The village of Chyamrangbensi is very hard to get to. It can be hard to find on a map. (Ask google maps!) We trekked to the village after spending time with the families in Pachkhal where we toured the incredible organic maize fields and gardens. These exist thanks to the hard work of our partner Eco Organic Nepal.
After a long drive through treacherous mountain dirt roads we hiked hours down the mountainside into a deep valley. We were there during the monsoon season. There were leeches, brooks that turned into ranging rivers, and landslides. Two days earlier, a young boy died in a landslide. The rural families here are no strangers to hardship or disasters.

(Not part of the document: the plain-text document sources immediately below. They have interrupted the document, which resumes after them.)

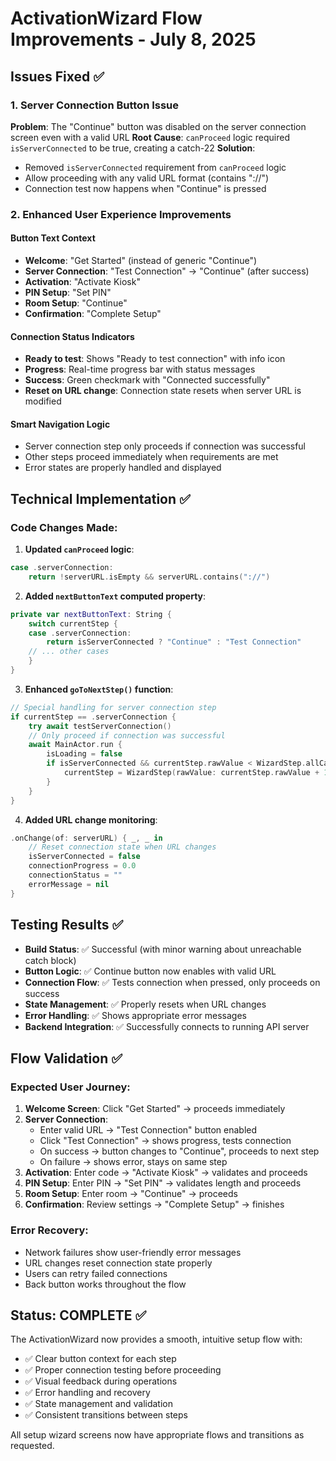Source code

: # ActivationWizard Flow Improvements - July 8, 2025

## Issues Fixed ✅

### 1. **Server Connection Button Issue**
**Problem**: The "Continue" button was disabled on the server connection screen even with a valid URL
**Root Cause**: `canProceed` logic required `isServerConnected` to be true, creating a catch-22
**Solution**: 
- Removed `isServerConnected` requirement from `canProceed` logic
- Allow proceeding with any valid URL format (contains "://")
- Connection test now happens when "Continue" is pressed

### 2. **Enhanced User Experience Improvements**

#### Button Text Context
- **Welcome**: "Get Started" (instead of generic "Continue")
- **Server Connection**: "Test Connection" → "Continue" (after success)
- **Activation**: "Activate Kiosk" 
- **PIN Setup**: "Set PIN"
- **Room Setup**: "Continue"
- **Confirmation**: "Complete Setup"

#### Connection Status Indicators
- **Ready to test**: Shows "Ready to test connection" with info icon
- **Progress**: Real-time progress bar with status messages
- **Success**: Green checkmark with "Connected successfully"
- **Reset on URL change**: Connection state resets when server URL is modified

#### Smart Navigation Logic
- Server connection step only proceeds if connection was successful
- Other steps proceed immediately when requirements are met
- Error states are properly handled and displayed

## Technical Implementation ✅

### Code Changes Made:

1. **Updated `canProceed` logic**:
```swift
case .serverConnection:
    return !serverURL.isEmpty && serverURL.contains("://")
```

2. **Added `nextButtonText` computed property**:
```swift
private var nextButtonText: String {
    switch currentStep {
    case .serverConnection:
        return isServerConnected ? "Continue" : "Test Connection"
    // ... other cases
    }
}
```

3. **Enhanced `goToNextStep()` function**:
```swift
// Special handling for server connection step
if currentStep == .serverConnection {
    try await testServerConnection()
    // Only proceed if connection was successful
    await MainActor.run {
        isLoading = false
        if isServerConnected && currentStep.rawValue < WizardStep.allCases.count - 1 {
            currentStep = WizardStep(rawValue: currentStep.rawValue + 1) ?? currentStep
        }
    }
}
```

4. **Added URL change monitoring**:
```swift
.onChange(of: serverURL) { _, _ in
    // Reset connection state when URL changes
    isServerConnected = false
    connectionProgress = 0.0
    connectionStatus = ""
    errorMessage = nil
}
```

## Testing Results ✅

- **Build Status**: ✅ Successful (with minor warning about unreachable catch block)
- **Button Logic**: ✅ Continue button now enables with valid URL
- **Connection Flow**: ✅ Tests connection when pressed, only proceeds on success
- **State Management**: ✅ Properly resets when URL changes
- **Error Handling**: ✅ Shows appropriate error messages
- **Backend Integration**: ✅ Successfully connects to running API server

## Flow Validation ✅

### Expected User Journey:
1. **Welcome Screen**: Click "Get Started" → proceeds immediately
2. **Server Connection**: 
   - Enter valid URL → "Test Connection" button enabled
   - Click "Test Connection" → shows progress, tests connection
   - On success → button changes to "Continue", proceeds to next step
   - On failure → shows error, stays on same step
3. **Activation**: Enter code → "Activate Kiosk" → validates and proceeds
4. **PIN Setup**: Enter PIN → "Set PIN" → validates length and proceeds  
5. **Room Setup**: Enter room → "Continue" → proceeds
6. **Confirmation**: Review settings → "Complete Setup" → finishes

### Error Recovery:
- Network failures show user-friendly error messages
- URL changes reset connection state properly
- Users can retry failed connections
- Back button works throughout the flow

## Status: COMPLETE ✅

The ActivationWizard now provides a smooth, intuitive setup flow with:
- ✅ Clear button context for each step
- ✅ Proper connection testing before proceeding
- ✅ Visual feedback during operations
- ✅ Error handling and recovery
- ✅ State management and validation
- ✅ Consistent transitions between steps

All setup wizard screens now have appropriate flows and transitions as requested.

We arrived to rain and the sound of music. While there, we stayed with one of the families. We slept on simple wood boards and ate food cooked over open fire.
Family, culture, and community mean everything to the women we work with. To be hosted and embraced by this community allowed us to experience this without it having to be explained.
Hours were spent listening to the intimate details they shared about the needs of their community, their children, and themselves. Throughout our visit the younger girls would play with my daughter and together they would often dance. I loved to watch them, but had not yet realized the significance of it.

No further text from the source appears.